Now we assemble the full U-Net. The architecture follows a symmetric pattern:

- **Down path**: Three blocks that progressively reduce spatial dimensions (32×32 → 16×16 → 8×8 → 4×4) while increasing channels (1 → 32 → 64 → 128)
- **Bottleneck**: A single block at the deepest level (256 channels, 4×4 resolution)
- **Up path**: Three blocks that progressively increase spatial dimensions back to 32×32, using skip connections to combine with features from the down path

The skip connections (concatenating features from the down path) are crucial, as they allow the network to preserve fine-grained details that would otherwise be lost during downsampling. This is why the architecture looks like a "U"—information flows down, then back up, with shortcuts connecting corresponding levels.


In [None]:
class SimpleUNet(nn.Module):
    def __init__(self):
        super().__init__()
        # Time Embedding
        self.time_mlp = nn.Sequential(
            SinusoidalEmbedding(32),
            nn.Linear(32, 32),
            nn.ReLU()
        )
        
        # 1. Down Path
        self.down1 = Block(1, 32, 32)
        self.down2 = Block(32, 64, 32)
        self.down3 = Block(64, 128, 32)
        
        self.pool = nn.MaxPool2d(2)
        
        # 2. Bottleneck
        self.bottleneck = Block(128, 256, 32)
        
        # 3. Up Path
        # We separate the Upsampling (ConvTrans) from the Block (Processing)
        
        # Up 1: 4x4 -> 8x8
        self.up_trans1 = nn.ConvTranspose2d(256, 256, 4, 2, 1) 
        self.up1 = Block(256 + 128, 128, 32) # In: Bottle + Skip(x3)
        
        # Up 2: 8x8 -> 16x16
        self.up_trans2 = nn.ConvTranspose2d(128, 128, 4, 2, 1)
        self.up2 = Block(128 + 64, 64, 32)   # In: Prev + Skip(x2)
        
        # Up 3: 16x16 -> 32x32
        self.up_trans3 = nn.ConvTranspose2d(64, 64, 4, 2, 1)
        self.up3 = Block(64 + 32, 32, 32)    # In: Prev + Skip(x1)
        
        # Final projection
        self.final = nn.Conv2d(32, 1, 3, padding=1)

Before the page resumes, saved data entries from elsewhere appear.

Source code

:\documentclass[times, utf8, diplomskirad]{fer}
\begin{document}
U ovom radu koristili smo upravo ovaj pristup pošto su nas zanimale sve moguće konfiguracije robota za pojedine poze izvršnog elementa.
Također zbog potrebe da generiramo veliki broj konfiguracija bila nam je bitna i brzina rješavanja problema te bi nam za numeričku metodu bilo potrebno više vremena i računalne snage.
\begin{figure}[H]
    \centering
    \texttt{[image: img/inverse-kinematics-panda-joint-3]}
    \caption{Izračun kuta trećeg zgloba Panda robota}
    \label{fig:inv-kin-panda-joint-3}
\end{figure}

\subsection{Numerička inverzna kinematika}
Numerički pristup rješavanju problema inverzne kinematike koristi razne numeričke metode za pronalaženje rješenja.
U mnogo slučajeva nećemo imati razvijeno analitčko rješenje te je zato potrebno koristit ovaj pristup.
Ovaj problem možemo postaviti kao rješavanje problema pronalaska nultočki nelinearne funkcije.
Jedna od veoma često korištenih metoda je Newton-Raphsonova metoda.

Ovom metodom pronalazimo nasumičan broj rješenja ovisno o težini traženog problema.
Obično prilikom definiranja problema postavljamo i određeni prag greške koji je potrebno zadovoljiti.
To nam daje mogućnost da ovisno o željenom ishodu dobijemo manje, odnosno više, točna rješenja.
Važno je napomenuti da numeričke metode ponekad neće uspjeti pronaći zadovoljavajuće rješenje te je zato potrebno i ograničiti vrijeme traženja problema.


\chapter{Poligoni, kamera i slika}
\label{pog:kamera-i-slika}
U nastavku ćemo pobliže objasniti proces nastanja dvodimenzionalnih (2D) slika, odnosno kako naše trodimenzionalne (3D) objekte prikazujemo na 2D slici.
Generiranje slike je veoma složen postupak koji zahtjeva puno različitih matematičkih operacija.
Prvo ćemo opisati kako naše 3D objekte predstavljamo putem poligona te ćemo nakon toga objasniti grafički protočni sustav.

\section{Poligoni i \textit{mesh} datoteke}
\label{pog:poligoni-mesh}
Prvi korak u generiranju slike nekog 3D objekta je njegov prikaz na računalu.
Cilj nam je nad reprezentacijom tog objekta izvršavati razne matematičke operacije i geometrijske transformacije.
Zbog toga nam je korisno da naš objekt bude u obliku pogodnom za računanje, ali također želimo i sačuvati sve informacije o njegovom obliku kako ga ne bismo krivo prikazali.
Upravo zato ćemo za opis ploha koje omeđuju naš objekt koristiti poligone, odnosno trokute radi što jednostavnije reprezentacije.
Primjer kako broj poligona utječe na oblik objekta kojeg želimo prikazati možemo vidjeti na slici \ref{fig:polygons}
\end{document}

    def forward(self, x, t):
        t = self.time_mlp(t)
        
        # --- Down Path ---
        x1 = self.down1(x, t)        # (32, 32, 32)
        x_p1 = self.pool(x1)         # (32, 16, 16)
        
        x2 = self.down2(x_p1, t)     # (64, 16, 16)
        x_p2 = self.pool(x2)         # (64, 8, 8)
        
        x3 = self.down3(x_p2, t)     # (128, 8, 8)
        x_p3 = self.pool(x3)         # (128, 4, 4)
        
        # --- Bottleneck ---
        x = self.bottleneck(x_p3, t) # (256, 4, 4)
        
        # --- Up Path ---
        
        # Step 1: Upsample -> Concat -> Process
        x = self.up_trans1(x)                          # (256, 8, 8)
        x = self.up1(torch.cat((x, x3), dim=1), t)     # (128, 8, 8)
        
        # Step 2
        x = self.up_trans2(x)                          # (128, 16, 16)
        x = self.up2(torch.cat((x, x2), dim=1), t)     # (64, 16, 16)
        
        # Step 3
        x = self.up_trans3(x)                          # (64, 32, 32)
        x = self.up3(torch.cat((x, x1), dim=1), t)     # (32, 32, 32)
        
        return self.final(x)

In [None]:
def load_mnist(image_size=32, batch_size=128, device='cpu'):
    transform = transforms.Compose([
        transforms.Resize(IMAGE_SIZE),
        transforms.ToTensor(),
        transforms.Lambda(lambda t: (t * 2) - 1)
    ])
    dataset = torchvision.datasets.MNIST(root='./data', train=True, download=True, transform=transform)
    dataloader = DataLoader(dataset, batch_size=BATCH_SIZE, shuffle=True, drop_last=True)
    
    return dataset, dataloader

### Step 3: Training Setup

Now that we have our architecture, let's set up the training pipeline. The training process for images follows the same principle as our 2D spiral example:

1. Sample a random timestep $t$ for each image in the batch
2. Add noise to the clean image using the forward diffusion shortcut: $x_t = \sqrt{\bar{\alpha}_t} \cdot x_0 + \sqrt{1 - \bar{\alpha}_t} \cdot \epsilon$
3. Ask the network to predict the noise $\epsilon$ given $x_t$ and $t$
4. Minimize the difference between predicted and actual noise

The key difference is that now our network processes 2D images instead of 1D vectors, and we use a U-Net instead of a fully-connected network.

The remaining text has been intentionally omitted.